Another object of the invention is to provide such dyes which can be 
degraded more effectively and discarded less expensively than many 
previous azo dyes. 
Yet another object of the invention is to provide such dyes which are less 
harmful to the environment. 
Another object of this invention is to provide azo dyes which can be 
degraded by microorganisms with less substrate specificity. 
Another object is to provide such dyes which are degraded by relatively 
common and genetically stable microorganisms that better retain their 
biodegradative capacity through successive generations. 
Finally it is an object of the invention to provide an improved method of 
treating azo dyes in which sulfonated azo compounds can be degraded. 
These and other objects of the invention will be understood more clearly by 
reference to the following detailed description. 
SUMMARY OF THE INVENTION 
A biodegradable dye compound is disclosed which contains an azo group 
having first and second nitrogen atoms linked to first and second aromatic 
rings. The first aromatic ring has a lignin-like substitution pattern that 
enhances biodegradability of the dye compound. The aromatic ring 
preferably has a substitution pattern that resembles a syringyl or 
guaiacyl moiety. In preferred embodiments, the ring has a first 
substituent R.sub.1 selected from the group consisting of hydroxy, lower 
alkoxy, or amino. In other embodiments, the ring further includes a second 
substituent R.sub.2 selected from the group consisting of hydrogen, alkyl, 
lower alkoxy and halogen. In yet other preferred embodiments, the ring 
includes a third substituent R.sub.3 selected from the group consisting of 
lower alkyl, lower alkoxy and halogen. In especially preferred embodiments 
R.sub.1 is para to the azo linkage. In other preferred embodiments R.sub.2 
is ortho to R.sub.1. In especially preferred embodiments R.sub.1 is para 
to the azo linkage and R.sub.2 is ortho to R.sub.1. 

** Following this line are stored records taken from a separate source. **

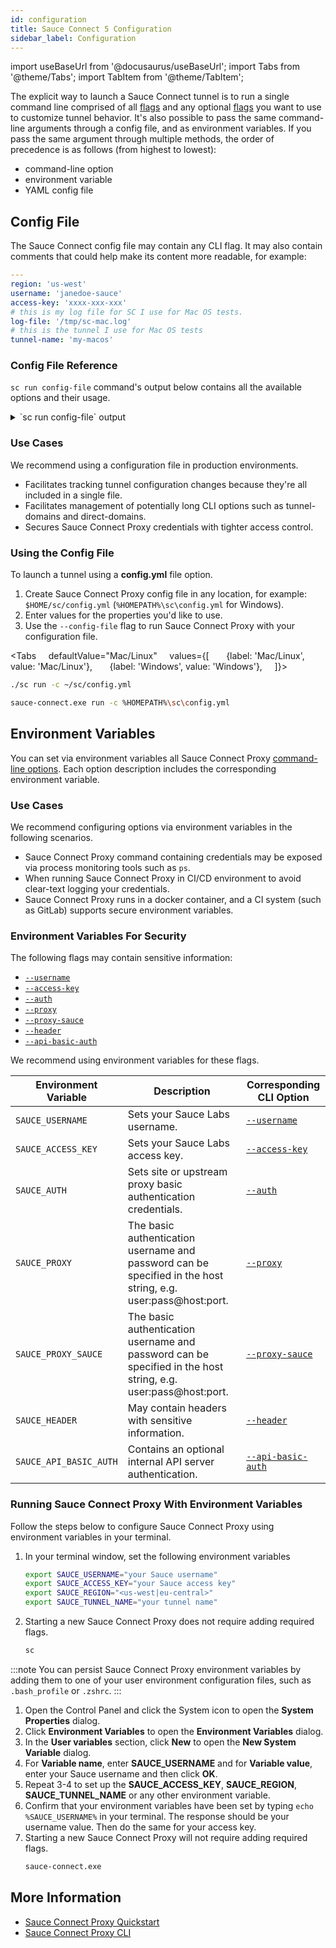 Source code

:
 ```yaml
---
id: configuration
title: Sauce Connect 5 Configuration
sidebar_label: Configuration
---
```


import useBaseUrl from '@docusaurus/useBaseUrl';
import Tabs from '@theme/Tabs';
import TabItem from '@theme/TabItem';

The explicit way to launch a Sauce Connect tunnel is to run a single command line comprised of all [flags](/dev/cli/sauce-connect-5/run/) and any optional [flags](/dev/cli/sauce-connect-5/run/) you want to use to customize tunnel behavior.
It's also possible to pass the same command-line arguments through a config file, and as environment variables.
If you pass the same argument through multiple methods, the order of precedence is as follows (from highest to lowest):

- command-line option
- environment variable
- YAML config file

## Config File

The Sauce Connect config file may contain any CLI flag. It may also
contain comments that could help make its content more readable, for example:

```yaml
---
region: 'us-west'
username: 'janedoe-sauce'
access-key: 'xxxx-xxx-xxx'
# this is my log file for SC I use for Mac OS tests.
log-file: '/tmp/sc-mac.log'
# this is the tunnel I use for Mac OS tests
tunnel-name: 'my-macos'
```

### Config File Reference

`sc run config-file` command's output below contains all the available options
and their usage.


<details>
<summary>`sc run config-file` output</summary>

#### Reference

```bash
# --- Required ---

# access-key <UUID>
#
# Sauce Labs Access Key, you can get it from the User Settings page:
# https://app.saucelabs.com/user-settings. For additional security, we recommend
# setting this as an environment variable.
#access-key: 

# region <data center>
#
# Sauce Labs region name, ex. us-west, us-east, or eu-central. More details
# here: https://docs.saucelabs.com/basics/data-center-endpoints.
#region: 

# tunnel-name <name>
#
# Name of the tunnel or tunnel pool. You can run tests using this tunnel by
# specifying the tunnelName value in your test capabilities, see here:
# https://docs.saucelabs.com/dev/test-configuration-options/. It can also assign
# a name to a group of tunnels in the same high availability pool, see here:
# https://docs.saucelabs.com/secure-connections/sauce-connect/setup-configuration/high-availability/.
#tunnel-name: 

# username <username>
#
# Sauce Labs username. For additional security, we recommend setting this as an
# environment variable.
#username: 

# --- Options ---

# metadata <key=value>,...
#
# Custom metadata key-value pairs. This flag is, primarily, used by Sauce Labs
# to assign custom properties to the tunnel for reporting purposes.
#metadata: 

# shared <all>
#
# Share the tunnel within the same org unit. Only the 'all' option is currently
# supported. See here:
# https://docs.saucelabs.com/basics/acct-team-mgmt/sauce-connect-proxy-tunnels/.
#shared: 

# tunnel-pool <value>
#
# Denotes a tunnel as part of a high availability tunnel pool. See here:
# https://docs.saucelabs.com/secure-connections/sauce-connect/setup-configuration/high-availability/.
#tunnel-pool: false

# --- Tunnel traffic ---

# deny-domains [-]<regexp>,...
#
# Deny requests to the matching domains. Prefix domains with '-' to exclude
# requests from being denied. Special keyword 'all' matches all domains. 
# 
# The following example denies requests to *.example.com and *.google.com.
# 
# --deny-domains .*\.example\.com,.*\.google\.com
#deny-domains: 

# direct-domains [-]<regexp>,...
#
# Forward matching requests to their origin server over the public internet.
# Requests that don't match "direct domains" will be forwarded to customer-side
# over the Sauce Connect Proxy connection. You can specify --direct-domains or
# --tunnel-domains, but not both. Prefix domains with '-' to exclude requests
# from being forwarded directly. Note that direct domains are automatically
# excluded from being resigned. Special keyword 'all' matches all domains. 
# 
# The following example sends requests to *.example.com and *.google.com
# directly. It would tunnel all other domains.
# 
# --direct-domains .*\.example\.com,.*\.google\.com
#direct-domains: 

# tls-passthrough-domains [-]<regexp>,...
#
# Pass matching requests to their origin server without SSL/TLS re-encryption.
# Requests that don't match will be re-encrypted. You can specify
# --tls-passthrough-domains or --tls-resign-domains, but not both. Prefix
# domains with '-' to exclude requests from being passed through. Note that
# direct domains will always be passed through. Special keyword 'all' matches
# all domains. 
# 
# The following example passes requests to *.example.com and *.google.com
# through without SSL/TLS re-encryption.
# 
# --tls-passthrough-domains .*\.example\.com,.*\.google\.com
#tls-passthrough-domains: 

# tls-resign-domains [-]<regexp>,...
#
# Resign SSL/TLS certificates for matching requests. You can specify
# --tls-resign-domains or --tls-passthrough-domains, but not both. Prefix
# domains with '-' to exclude requests from being resigned. Note that direct
# domains will never be resigned. Special keyword 'all' matches all domains. 
# 
# The following example resigns SSL/TLS certificates for all requests to
# *.myorg.dev, except abc.myorg.dev.
# 
# --tls-resign-domains .*\.myorg\.dev,-abc\.myorg\.dev
#tls-resign-domains: [.*]

# tunnel-domains [-]<regexp>,...
#
# Forward matching requests over the Sauce Connect Proxy connection. Requests
# not matching "tunnel domains" will be forwarded to their origin server over
# the public internet. This is the recommended option for the best performance
# since it minimizes the expensive tunnelled traffic and uses it only for
# internal domains that are not publicly available. You can specify
# --tunnel-domains or --direct-domains, but not both. Prefix domains with '-' to
# exclude requests from being forwarded over the SC Proxy connection. Special
# keyword 'all' matches all domains. 
# 
# The following example tunnels all requests to *.myorg.dev, except
# abc.myorg.com.
# 
# --tunnel-domains .*\.myorg\.dev,-abc\.myorg\.com
#tunnel-domains: 

# --- Tunnel capacity ---

# tunnel-connections <count>
#
# Number of connections to the Sauce Connect server. By default it is set to the
# number of CPUs on the machine. Total number of concurrent requests that can be
# handled is limited by the number of connections multiplied by the number of
# streams, see --tunnel-max-concurrent-streams flag. For example with 4
# connections and 256 streams, the total number of concurrent requests is 1024.
#tunnel-connections: 16

# tunnel-max-concurrent-streams <count>
#
# Maximal number of concurrent HTTP/2 streams per TCP connection.
#tunnel-max-concurrent-streams: 256

# --- Proxy ---

# auth <username[:password]@host:port,...>
#
# Site or upstream proxy basic authentication credentials. The host and port can
# be set to "*" to match all hosts and ports respectively. The flag can be
# specified multiple times to add multiple credentials. Note that all the hosts
# are automatically resigned as if they were passed to --tls-resign-domains
# flag. 
# 
# Example:
# 
# --proxy myproxy.org:3128 --proxy-sauce https://external.com:443 --auth
# user1:pass1@myproxy.org:3128,user2:pass2@external.com:*
#auth: 

# header <header>
#
# Add or remove HTTP request headers. 
# 
# Use the format:
# - name:value to add a header
# - name; to set the header to empty value
# - -name to remove the header
# - -name* to remove headers by prefix
# 
# The header name will be normalized to canonical form. The header value should
# not contain any newlines or carriage returns. The flag can be specified
# multiple times. The following example removes the User-Agent header and all
# headers starting with X-. 
# 
# -H "-User-Agent" -H "-X-*"
#header: 

# pac <path or URL>
#
# Proxy Auto-Configuration file to use for upstream proxy selection. 
# 
# Syntax:
# - File: /path/to/file.pac
# - URL: http://example.com/proxy.pac
# - Embed: data:base64,<base64 encoded data>
# - Stdin: -
#pac: 

# proxy <[protocol://]host:port>
#
# Upstream proxy for test sessions. It is used for requests received from the
# Sauce Connect Server only. The supported protocols are: http, https, socks5.
# No protocol specified will be interpreted as an HTTP proxy. The basic
# authentication username and password can be specified in the host string, e.g.
# user:pass@host:port. Alternatively, you can specify the credentials using the
# -a, --auth flag.
#proxy: 

# proxy-localhost <allow|deny|direct>
#
# Setting this to allow enables sending requests to localhost through the
# upstream proxy. Setting this to direct sends requests to localhost directly
# without using the upstream proxy. By default, requests to localhost are
# denied.
#proxy-localhost: deny

# proxy-sauce <[protocol://]host:port>
#
# Establish a tunnel through an upstream proxy. Proxy for requests to Sauce Labs
# REST API and Sauce Connect servers only. See the -x, --proxy flag for more
# details on the format.
#proxy-sauce: 

# --- DNS ---

# dns-round-robin <value>
#
# If more than one DNS server is specified with the --dns-server flag, passing
# this flag will enable round-robin selection.
#dns-round-robin: false

# dns-server <ip>[:<port>]
#
# DNS server(s) to use instead of system default. There are two execution
# policies, when more then one server is specified. Fallback: the first server
# in a list is used as primary, the rest are used as fallbacks. Round robin: the
# servers are used in a round-robin fashion. The port is optional, if not
# specified the default port is 53.
#dns-server: 

# dns-timeout <duration>
#
# Timeout for dialing DNS servers. Only used if DNS servers are specified.
#dns-timeout: 5s

# --- HTTP client ---

# cacert-file <path or base64>
#
# Add your own CA certificates to verify against. The system root certificates
# will be used in addition to any certificates in this list. Use this flag
# multiple times to specify multiple CA certificate files.
# 
# Syntax:
# - File: /path/to/file.pac
# - Embed: data:base64,<base64 encoded data>
#cacert-file: 

# http-dial-timeout <duration>
#
# The maximum amount of time a dial will wait for a connect to complete. With or
# without a timeout, the operating system may impose its own earlier timeout.
# For instance, TCP timeouts are often around 3 minutes.
#http-dial-timeout: 25s

# http-idle-conn-timeout <duration>
#
# The maximum amount of time an idle (keep-alive) connection will remain idle
# before closing itself. Zero means no limit.
#http-idle-conn-timeout: 1m30s

# http-response-header-timeout <duration>
#
# The amount of time to wait for a server's response headers after fully writing
# the request (including its body, if any).This time does not include the time
# to read the response body. Zero means no limit.
#http-response-header-timeout: 0s

# http-tls-handshake-timeout <duration>
#
# The maximum amount of time waiting to wait for a TLS handshake. Zero means no
# limit.
#http-tls-handshake-timeout: 10s

# http-tls-keylog-file <path>
#
# File to log TLS master secrets in NSS key log format. By default, the value is
# taken from the SSLKEYLOGFILE environment variable. It can be used to allow
# external programs such as Wireshark to decrypt TLS connections.
#http-tls-keylog-file: 

# --- API server ---

# api-address <host:port>
#
# The server address to listen on. If the host is empty, the server will listen
# on all available interfaces.
#api-address: 

# api-basic-auth <username[:password]>
#
# Basic authentication credentials to protect the server.
#api-basic-auth: 

# api-idle-timeout <duration>
#
# The maximum amount of time to wait for the next request before closing
# connection.
#api-idle-timeout: 1h0m0s

# --- Logging ---

# log-file <path>
#
# Path to the log file, if empty, logs to stdout. The file is reopened on SIGHUP
# to allow log rotation using external tools.
#log-file: 

# log-http [api|proxy|control:]<none|short-url|url|headers|body|errors>,... 
#
# HTTP request and response logging mode. 
# 
# Modes: 
# - none: no logging
# - short-url: logs [scheme://]host[/path] instead of the full URL
# - url: logs the full URL including query parameters
# - headers: logs request line and headers
# - body: logs request line, headers, and body
# - errors: logs request line and headers if status code is greater than or
# equal to 500
# 
# Modes for different modules can be specified separated by commas. The
# following example specifies that the API module logs errors, the proxy module
# logs headers, and anything else logs full URL. 
# 
# --log-http=api:errors,proxy:headers,url
#log-http: none

# log-level <error|info|debug>
#
# Log level.
#log-level: info
```

</details>

### Use Cases

We recommend using a configuration file in production environments.

- Facilitates tracking tunnel configuration changes because they're all included in a single file.
- Facilitates management of potentially long CLI options such as tunnel-domains and direct-domains.
- Secures Sauce Connect Proxy credentials with tighter access control.

### Using the Config File

To launch a tunnel using a **config.yml** file option.

1. Create Sauce Connect Proxy config file in any location, for example: `$HOME/sc/config.yml` (`%HOMEPATH%\sc\config.yml` for Windows).
2. Enter values for the properties you'd like to use.
3. Use the `--config-file` flag to run Sauce Connect Proxy with your configuration file.

<Tabs
    defaultValue="Mac/Linux"
    values={[
      {label: 'Mac/Linux', value: 'Mac/Linux'},
      {label: 'Windows', value: 'Windows'},
    ]}>

  <TabItem value="Mac/Linux">

```bash
./sc run -c ~/sc/config.yml
```

  </TabItem>
  <TabItem value="Windows">

```bash
sauce-connect.exe run -c %HOMEPATH%\sc\config.yml
```

  </TabItem>
  </Tabs>

## Environment Variables

You can set via environment variables all Sauce Connect Proxy [command-line options](/dev/cli/sauce-connect-5/).
Each option description includes the corresponding environment variable.

### Use Cases

We recommend configuring options via environment variables in the following scenarios.

- Sauce Connect Proxy command containing credentials may be exposed via process monitoring tools such as `ps`.
- When running Sauce Connect Proxy in CI/CD environment to avoid clear-text logging your credentials.
- Sauce Connect Proxy runs in a docker container, and a CI system (such as GitLab) supports secure environment variables.

### Environment Variables For Security

The following flags may contain sensitive information:

- [`--username`](/dev/cli/sauce-connect-5/run/#username)
- [`--access-key`](/dev/cli/sauce-connect-5/run/#access-key)
- [`--auth`](/dev/cli/sauce-connect-5/run/#auth)
- [`--proxy`](/dev/cli/sauce-connect-5/run/#proxy)
- [`--proxy-sauce`](/dev/cli/sauce-connect-5/run/#proxy-sauce)
- [`--header`](/dev/cli/sauce-connect-5/run/#header)
- [`--api-basic-auth`](/dev/cli/sauce-connect-5/run/#api-basic-auth)

We recommend using environment variables for these flags.

| Environment Variable   | Description                                                                                                   | Corresponding CLI Option                                   |
| ---------------------- | ------------------------------------------------------------------------------------------------------------- | ---------------------------------------------------------- |
| `SAUCE_USERNAME`           | Sets your Sauce Labs username.                                                                                | [`--username`](/dev/cli/sauce-connect-5/run/#username)           |
| `SAUCE_ACCESS_KEY`     | Sets your Sauce Labs access key.                                                                              | [`--access-key`](/dev/cli/sauce-connect-5/run/#access-key) |
| `SAUCE_AUTH`           | Sets site or upstream proxy basic authentication credentials.                                                 | [`--auth`](/dev/cli/sauce-connect-5/run/#auth)             |
| `SAUCE_PROXY`          | The basic authentication username and password can be specified in the host string, e.g. user:pass@host:port. | [`--proxy`](/dev/cli/sauce-connect-5/run/#proxy)           |
| `SAUCE_PROXY_SAUCE`    | The basic authentication username and password can be specified in the host string, e.g. user:pass@host:port. | [`--proxy-sauce`](/dev/cli/sauce-connect-5/run/#proxy-sauce) |
| `SAUCE_HEADER`         | May contain headers with sensitive information.                                                               | [`--header`](/dev/cli/sauce-connect-5/run/#header)         |
| `SAUCE_API_BASIC_AUTH` | Contains an optional internal API server authentication.                                                      | [`--api-basic-auth`](/dev/cli/sauce-connect-5/run/#api-basic-auth) |

### Running Sauce Connect Proxy With Environment Variables

<Tabs>
<TabItem value="macOS/Linux" label="macOS and Linux" default>

Follow the steps below to configure Sauce Connect Proxy using environment variables in your terminal.

1. In your terminal window, set the following environment variables
   ```bash
   export SAUCE_USERNAME="your Sauce username"
   export SAUCE_ACCESS_KEY="your Sauce access key"
   export SAUCE_REGION="<us-west|eu-central>"
   export SAUCE_TUNNEL_NAME="your tunnel name"
   ```
2. Starting a new Sauce Connect Proxy does not require adding required flags.
   ```bash
   sc
   ```

:::note
You can persist Sauce Connect Proxy environment variables by adding them to one of your user environment configuration files, such as `.bash_profile` or `.zshrc`.
:::

</TabItem>
<TabItem value="Windows" label="Windows">

1. Open the Control Panel and click the System icon to open the **System Properties** dialog.
2. Click **Environment Variables** to open the **Environment Variables** dialog.
3. In the **User variables** section, click **New** to open the **New System Variable** dialog.
4. For **Variable name**, enter **SAUCE_USERNAME** and for **Variable value**, enter your Sauce username and then click **OK**.
5. Repeat 3-4 to set up the **SAUCE_ACCESS_KEY**, **SAUCE_REGION**, **SAUCE_TUNNEL_NAME** or any other environment variable.
6. Confirm that your environment variables have been set by typing `echo %SAUCE_USERNAME%` in your terminal. The response should be your username value. Then do the same for your access key.
7. Starting a new Sauce Connect Proxy will not require adding required flags.
   ```bash
   sauce-connect.exe
   ```

</TabItem>
</Tabs>

## More Information

- [Sauce Connect Proxy Quickstart](/secure-connections/sauce-connect-5/quickstart)
- [Sauce Connect Proxy CLI](/dev/cli/sauce-connect-5/)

Especially preferred embodiments of the dye compound have a first 
substituent R.sub.1 on the aromatic ring that is selected from the group 
consisting of hydroxy and lower alkoxy, a second substituent R.sub.2 
selected from the group consisting of lower alkyl and lower alkoxy, and a 
third substituent R.sub.3 selected from the group consisting of lower 
alkoxy and halogen. With three substituents attached to the first aromatic 
ring, especially preferred embodiments have R.sub.1 equal to hydroxy, with 
both R.sub.2 and R.sub.3 ortho to R.sub.1. Especially preferred 
embodiments have R.sub.2 and R.sub.3 as a lower alkoxy, or R.sub.2 lower 
alkyl and R.sub.3 lower alkoxy. The biodegradable dye also may comprise a 
plurality of azo groups linked to first, second and third aromatic rings 
such that the compound is a fully conjugated system, with the first 
aromatic ring having a hydroxy and lower alkoxy group attached thereto. 
These and other compounds can be included in a biodegradable composition in 
which azo dyes according to the present invention are combined with an 
environmentally common microbe capable of degrading the azo dye. A wide 
variety of microorganisms efficiently degrade these dyes, especially 
microorganisms in the soil microflora. Particularly useful are a wide 
variety of Streptomyces species and strains of specific Streptomyces 
species found in soil and elsewhere. Examples of two aerobic 
microorganisms which have been shown to degrade the dyes of the present 
invention are several soil Streptomyces species and the fungus 
Phanerochaete chrysosporium. When used in combination with Streptomyces, 
biodegradation is most enhanced in the disclosed embodiments when R.sub.1 
is a hydroxy group para to the azo linkage, particularly if R.sub.2 is 
ortho to the hydroxy group, and more particularly if R.sub.2 is ortho to 
the hydroxy group and is an electron-releasing group, such as lower alkyl 
or lower alkoxy. 
Biodegradation with Phanerochaete chrysosporium is particularly enhanced in 
some embodiments wherein R.sub.1 is hydroxy para to the azo linkage and 
R.sub.3 is absent, especially if R.sub.2 is a group that does not have a 
high degree of steric hindrance. Methyl, methoxy and halogen are examples 
of small groups with a low steric hindrance. The presence of R.sub.3, 
however, can greatly enhance biodegradation in some embodiments wherein 
R.sub.1 is a hydroxy group para to the azo linkage, and R.sub.2 and 
R.sub.3 are both ortho to R.sub.1. Biodegradation is also enhanced if 
R.sub.2 and/or R.sub.3 are electron-releasing substituents such as lower 
alkyl or lower alkoxy. This enhanced biodegradation is observed with 
R.sub.3 present even in embodiments wherein R.sub.1 is not para to the azo 
linkage. 
With compositions according to the present invention, azo dyes having 
lignin-like substitutions are converted to CO.sub.2. Furthermore, 
commercially available azo dyes can be substituted with lignin-like 
substituents, such as guaiacol-like or syringyl-like functional groups, 
without interfering with the dye characteristics of the compound. 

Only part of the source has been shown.